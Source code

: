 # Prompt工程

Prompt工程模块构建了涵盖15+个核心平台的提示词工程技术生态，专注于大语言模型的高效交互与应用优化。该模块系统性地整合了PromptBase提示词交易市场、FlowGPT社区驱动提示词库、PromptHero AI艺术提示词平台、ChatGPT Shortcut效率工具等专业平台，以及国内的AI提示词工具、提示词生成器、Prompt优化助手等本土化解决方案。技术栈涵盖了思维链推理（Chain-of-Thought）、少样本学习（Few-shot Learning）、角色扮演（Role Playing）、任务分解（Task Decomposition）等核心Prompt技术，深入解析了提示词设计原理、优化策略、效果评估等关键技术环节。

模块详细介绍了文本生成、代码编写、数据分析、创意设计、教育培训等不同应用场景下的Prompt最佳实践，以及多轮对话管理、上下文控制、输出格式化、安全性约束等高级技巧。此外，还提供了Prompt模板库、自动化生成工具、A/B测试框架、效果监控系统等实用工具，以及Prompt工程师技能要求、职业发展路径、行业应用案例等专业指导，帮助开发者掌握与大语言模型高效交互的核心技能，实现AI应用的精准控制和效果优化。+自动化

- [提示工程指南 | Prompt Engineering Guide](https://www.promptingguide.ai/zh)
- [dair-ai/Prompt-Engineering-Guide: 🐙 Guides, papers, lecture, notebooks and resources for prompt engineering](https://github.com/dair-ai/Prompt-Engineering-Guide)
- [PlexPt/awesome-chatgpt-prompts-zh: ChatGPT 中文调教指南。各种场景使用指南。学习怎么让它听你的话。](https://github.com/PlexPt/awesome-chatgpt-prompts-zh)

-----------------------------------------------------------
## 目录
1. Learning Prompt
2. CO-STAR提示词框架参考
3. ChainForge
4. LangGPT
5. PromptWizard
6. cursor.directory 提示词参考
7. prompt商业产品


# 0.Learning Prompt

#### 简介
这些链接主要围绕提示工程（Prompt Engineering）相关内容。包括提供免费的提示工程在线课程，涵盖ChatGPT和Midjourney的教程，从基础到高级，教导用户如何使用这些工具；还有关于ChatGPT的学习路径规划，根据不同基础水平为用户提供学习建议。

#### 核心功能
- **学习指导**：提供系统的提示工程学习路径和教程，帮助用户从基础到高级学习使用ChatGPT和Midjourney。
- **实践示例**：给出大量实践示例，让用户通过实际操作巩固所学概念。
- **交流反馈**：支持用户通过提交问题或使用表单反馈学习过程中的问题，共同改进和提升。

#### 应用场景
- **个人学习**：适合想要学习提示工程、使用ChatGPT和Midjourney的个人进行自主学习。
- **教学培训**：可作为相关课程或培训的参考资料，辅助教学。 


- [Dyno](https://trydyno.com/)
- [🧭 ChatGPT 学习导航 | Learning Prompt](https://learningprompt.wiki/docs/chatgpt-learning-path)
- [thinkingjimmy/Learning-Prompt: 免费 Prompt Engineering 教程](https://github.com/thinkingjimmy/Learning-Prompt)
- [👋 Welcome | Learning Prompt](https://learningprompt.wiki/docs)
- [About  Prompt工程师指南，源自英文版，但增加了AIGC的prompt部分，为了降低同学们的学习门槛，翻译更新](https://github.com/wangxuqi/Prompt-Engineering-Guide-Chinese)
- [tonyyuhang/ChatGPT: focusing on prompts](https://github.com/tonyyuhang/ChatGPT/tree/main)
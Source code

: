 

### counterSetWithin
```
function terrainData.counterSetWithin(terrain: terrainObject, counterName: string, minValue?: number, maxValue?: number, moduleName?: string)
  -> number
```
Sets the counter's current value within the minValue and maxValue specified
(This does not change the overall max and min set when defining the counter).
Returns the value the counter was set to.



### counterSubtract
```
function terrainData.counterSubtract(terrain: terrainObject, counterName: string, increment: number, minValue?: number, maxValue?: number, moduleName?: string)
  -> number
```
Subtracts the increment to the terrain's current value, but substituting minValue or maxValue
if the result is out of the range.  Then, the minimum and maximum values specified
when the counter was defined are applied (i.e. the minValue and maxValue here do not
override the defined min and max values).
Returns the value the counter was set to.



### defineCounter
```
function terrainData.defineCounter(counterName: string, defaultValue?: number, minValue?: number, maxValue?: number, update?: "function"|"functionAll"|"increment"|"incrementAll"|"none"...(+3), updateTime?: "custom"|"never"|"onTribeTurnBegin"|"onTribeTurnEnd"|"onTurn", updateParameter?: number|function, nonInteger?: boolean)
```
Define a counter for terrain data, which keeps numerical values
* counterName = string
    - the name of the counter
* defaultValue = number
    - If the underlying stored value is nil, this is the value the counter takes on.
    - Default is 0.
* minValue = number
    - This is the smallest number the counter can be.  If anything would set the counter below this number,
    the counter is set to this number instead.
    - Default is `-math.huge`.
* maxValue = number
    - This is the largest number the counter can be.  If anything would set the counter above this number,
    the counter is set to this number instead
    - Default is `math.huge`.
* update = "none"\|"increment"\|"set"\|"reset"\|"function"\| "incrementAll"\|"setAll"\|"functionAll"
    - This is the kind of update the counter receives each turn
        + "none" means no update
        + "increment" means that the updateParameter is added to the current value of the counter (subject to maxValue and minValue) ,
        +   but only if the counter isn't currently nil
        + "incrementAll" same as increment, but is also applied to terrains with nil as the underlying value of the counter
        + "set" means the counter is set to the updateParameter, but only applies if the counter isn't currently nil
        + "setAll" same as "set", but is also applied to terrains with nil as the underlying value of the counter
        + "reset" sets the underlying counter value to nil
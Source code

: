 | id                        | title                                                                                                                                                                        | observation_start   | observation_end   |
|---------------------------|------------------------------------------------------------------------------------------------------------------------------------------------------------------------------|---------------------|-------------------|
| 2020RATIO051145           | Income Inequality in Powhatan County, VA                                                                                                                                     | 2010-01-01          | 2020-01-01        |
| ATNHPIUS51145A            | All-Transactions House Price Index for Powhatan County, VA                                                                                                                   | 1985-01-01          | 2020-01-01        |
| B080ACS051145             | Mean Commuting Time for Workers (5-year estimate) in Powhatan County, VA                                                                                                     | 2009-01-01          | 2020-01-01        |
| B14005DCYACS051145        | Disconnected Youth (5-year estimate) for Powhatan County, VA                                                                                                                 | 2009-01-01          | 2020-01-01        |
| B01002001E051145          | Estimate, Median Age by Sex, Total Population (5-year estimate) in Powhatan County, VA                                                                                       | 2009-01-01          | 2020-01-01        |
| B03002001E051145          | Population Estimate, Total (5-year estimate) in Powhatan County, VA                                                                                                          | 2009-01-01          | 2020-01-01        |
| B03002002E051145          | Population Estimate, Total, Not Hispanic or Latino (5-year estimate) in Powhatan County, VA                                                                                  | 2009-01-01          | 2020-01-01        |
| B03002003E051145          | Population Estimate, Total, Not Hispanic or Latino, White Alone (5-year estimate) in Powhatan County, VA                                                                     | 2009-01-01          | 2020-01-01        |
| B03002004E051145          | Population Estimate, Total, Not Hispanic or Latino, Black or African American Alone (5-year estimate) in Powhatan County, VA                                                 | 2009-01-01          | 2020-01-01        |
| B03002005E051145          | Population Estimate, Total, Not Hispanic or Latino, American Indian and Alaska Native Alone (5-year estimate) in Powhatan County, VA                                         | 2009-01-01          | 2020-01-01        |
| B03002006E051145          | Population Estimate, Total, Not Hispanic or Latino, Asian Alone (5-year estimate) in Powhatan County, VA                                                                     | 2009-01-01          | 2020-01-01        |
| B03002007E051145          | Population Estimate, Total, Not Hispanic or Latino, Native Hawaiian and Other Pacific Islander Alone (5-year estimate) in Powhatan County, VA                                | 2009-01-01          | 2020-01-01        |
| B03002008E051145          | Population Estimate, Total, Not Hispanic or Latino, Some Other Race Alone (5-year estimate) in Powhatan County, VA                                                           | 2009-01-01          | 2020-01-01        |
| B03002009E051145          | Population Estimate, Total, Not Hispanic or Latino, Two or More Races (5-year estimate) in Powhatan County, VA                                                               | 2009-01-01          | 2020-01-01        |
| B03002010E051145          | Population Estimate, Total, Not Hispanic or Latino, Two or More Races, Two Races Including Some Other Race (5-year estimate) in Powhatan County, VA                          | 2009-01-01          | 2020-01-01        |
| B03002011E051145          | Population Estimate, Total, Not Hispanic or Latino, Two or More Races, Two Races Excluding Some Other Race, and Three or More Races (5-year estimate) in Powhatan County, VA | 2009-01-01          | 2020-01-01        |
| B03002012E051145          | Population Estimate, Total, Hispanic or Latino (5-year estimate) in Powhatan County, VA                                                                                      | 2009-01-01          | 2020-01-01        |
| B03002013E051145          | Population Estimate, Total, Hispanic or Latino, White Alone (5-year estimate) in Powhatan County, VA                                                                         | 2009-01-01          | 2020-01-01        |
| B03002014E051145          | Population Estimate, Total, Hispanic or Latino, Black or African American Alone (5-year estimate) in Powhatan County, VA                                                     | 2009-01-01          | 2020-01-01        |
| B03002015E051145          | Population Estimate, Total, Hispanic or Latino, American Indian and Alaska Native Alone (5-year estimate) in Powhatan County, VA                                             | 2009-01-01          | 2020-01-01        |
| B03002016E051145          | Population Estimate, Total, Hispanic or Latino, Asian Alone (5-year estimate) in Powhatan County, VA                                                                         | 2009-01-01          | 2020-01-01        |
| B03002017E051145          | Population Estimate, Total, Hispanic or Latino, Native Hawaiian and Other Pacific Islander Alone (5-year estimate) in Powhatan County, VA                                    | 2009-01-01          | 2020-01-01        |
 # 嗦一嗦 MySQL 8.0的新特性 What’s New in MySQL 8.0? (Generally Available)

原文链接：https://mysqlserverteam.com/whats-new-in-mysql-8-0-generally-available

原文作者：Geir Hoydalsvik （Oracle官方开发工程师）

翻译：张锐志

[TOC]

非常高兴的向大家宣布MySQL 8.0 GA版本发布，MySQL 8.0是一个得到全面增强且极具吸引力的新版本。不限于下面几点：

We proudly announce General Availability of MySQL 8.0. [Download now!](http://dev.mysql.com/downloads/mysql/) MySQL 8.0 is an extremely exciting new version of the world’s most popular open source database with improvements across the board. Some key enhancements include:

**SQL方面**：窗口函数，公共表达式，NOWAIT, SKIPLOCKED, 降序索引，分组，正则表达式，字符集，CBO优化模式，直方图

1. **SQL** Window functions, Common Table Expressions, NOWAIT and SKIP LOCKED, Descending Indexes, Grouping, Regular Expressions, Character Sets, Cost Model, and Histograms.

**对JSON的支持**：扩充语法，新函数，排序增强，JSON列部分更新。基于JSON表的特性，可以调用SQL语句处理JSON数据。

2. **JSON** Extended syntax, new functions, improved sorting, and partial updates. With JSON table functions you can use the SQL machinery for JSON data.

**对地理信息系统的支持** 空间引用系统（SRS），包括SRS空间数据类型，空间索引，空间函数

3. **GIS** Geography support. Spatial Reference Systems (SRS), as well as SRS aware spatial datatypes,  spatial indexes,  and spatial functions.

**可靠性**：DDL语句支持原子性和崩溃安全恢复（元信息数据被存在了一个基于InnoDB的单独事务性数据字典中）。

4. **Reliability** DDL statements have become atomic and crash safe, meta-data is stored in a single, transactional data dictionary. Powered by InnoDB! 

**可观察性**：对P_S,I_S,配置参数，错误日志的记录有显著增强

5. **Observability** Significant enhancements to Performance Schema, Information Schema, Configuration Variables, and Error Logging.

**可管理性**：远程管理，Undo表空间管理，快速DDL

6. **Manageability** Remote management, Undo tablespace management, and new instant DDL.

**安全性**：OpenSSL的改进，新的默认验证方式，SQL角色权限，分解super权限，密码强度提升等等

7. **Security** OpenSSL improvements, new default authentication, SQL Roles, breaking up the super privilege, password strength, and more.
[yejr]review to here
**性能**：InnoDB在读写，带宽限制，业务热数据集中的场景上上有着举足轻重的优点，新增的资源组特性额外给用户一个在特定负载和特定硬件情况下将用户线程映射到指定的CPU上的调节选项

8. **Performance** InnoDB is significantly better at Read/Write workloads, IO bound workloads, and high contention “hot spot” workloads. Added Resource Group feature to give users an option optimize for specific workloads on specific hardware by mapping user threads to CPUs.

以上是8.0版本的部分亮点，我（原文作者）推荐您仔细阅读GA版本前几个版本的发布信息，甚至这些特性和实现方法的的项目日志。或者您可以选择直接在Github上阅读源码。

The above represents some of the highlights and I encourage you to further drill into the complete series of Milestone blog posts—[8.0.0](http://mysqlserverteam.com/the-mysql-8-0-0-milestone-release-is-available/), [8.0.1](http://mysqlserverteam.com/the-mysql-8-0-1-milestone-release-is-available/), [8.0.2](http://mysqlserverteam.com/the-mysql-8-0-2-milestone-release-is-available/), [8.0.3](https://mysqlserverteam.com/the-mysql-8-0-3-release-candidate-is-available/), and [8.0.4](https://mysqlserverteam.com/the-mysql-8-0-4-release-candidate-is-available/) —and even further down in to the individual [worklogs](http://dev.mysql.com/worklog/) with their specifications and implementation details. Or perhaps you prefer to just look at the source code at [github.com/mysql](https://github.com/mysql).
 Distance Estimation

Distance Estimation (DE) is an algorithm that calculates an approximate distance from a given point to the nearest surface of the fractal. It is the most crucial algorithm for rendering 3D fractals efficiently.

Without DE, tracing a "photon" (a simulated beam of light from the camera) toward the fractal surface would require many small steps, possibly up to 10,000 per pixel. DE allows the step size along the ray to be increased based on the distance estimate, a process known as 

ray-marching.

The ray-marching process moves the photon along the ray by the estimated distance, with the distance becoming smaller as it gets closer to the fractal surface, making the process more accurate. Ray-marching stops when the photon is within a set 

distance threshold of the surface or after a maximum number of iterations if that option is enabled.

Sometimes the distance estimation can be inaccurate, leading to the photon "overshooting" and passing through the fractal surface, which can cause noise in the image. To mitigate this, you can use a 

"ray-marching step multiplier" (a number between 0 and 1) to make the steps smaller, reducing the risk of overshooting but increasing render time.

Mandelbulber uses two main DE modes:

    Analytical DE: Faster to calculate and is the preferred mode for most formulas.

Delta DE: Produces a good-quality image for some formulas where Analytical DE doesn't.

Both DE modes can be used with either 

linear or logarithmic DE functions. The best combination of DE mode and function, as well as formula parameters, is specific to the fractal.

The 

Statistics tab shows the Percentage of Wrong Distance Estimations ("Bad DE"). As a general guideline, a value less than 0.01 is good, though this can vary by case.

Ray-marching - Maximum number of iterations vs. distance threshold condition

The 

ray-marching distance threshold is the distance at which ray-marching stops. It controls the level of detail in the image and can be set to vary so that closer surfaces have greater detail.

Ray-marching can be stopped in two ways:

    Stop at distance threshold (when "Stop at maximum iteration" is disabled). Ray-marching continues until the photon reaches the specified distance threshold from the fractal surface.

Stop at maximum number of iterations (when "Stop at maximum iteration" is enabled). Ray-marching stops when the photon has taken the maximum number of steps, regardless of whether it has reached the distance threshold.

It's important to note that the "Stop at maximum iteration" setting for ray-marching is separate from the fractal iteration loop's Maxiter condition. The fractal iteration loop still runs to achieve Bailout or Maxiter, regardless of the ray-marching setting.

####################

### EXERCISE PROMPT
Exactly the lines from the start of the entries through the one bearing "模块详细介绍了文本生成、代码" are to be output, with both ends included.

### SOLVED EXERCISE
Source code

: # Prompt工程

Prompt工程模块构建了涵盖15+个核心平台的提示词工程技术生态，专注于大语言模型的高效交互与应用优化。该模块系统性地整合了PromptBase提示词交易市场、FlowGPT社区驱动提示词库、PromptHero AI艺术提示词平台、ChatGPT Shortcut效率工具等专业平台，以及国内的AI提示词工具、提示词生成器、Prompt优化助手等本土化解决方案。技术栈涵盖了思维链推理（Chain-of-Thought）、少样本学习（Few-shot Learning）、角色扮演（Role Playing）、任务分解（Task Decomposition）等核心Prompt技术，深入解析了提示词设计原理、优化策略、效果评估等关键技术环节。

模块详细介绍了文本生成、代码编写、数据分析、创意设计、教育培训等不同应用场景下的Prompt最佳实践，以及多轮对话管理、上下文控制、输出格式化、安全性约束等高级技巧。此外，还提供了Prompt模板库、自动化生成工具、A/B测试框架、效果监控系统等实用工具，以及Prompt工程师技能要求、职业发展路径、行业应用案例等专业指导，帮助开发者掌握与大语言模型高效交互的核心技能，实现AI应用的精准控制和效果优化。+自动化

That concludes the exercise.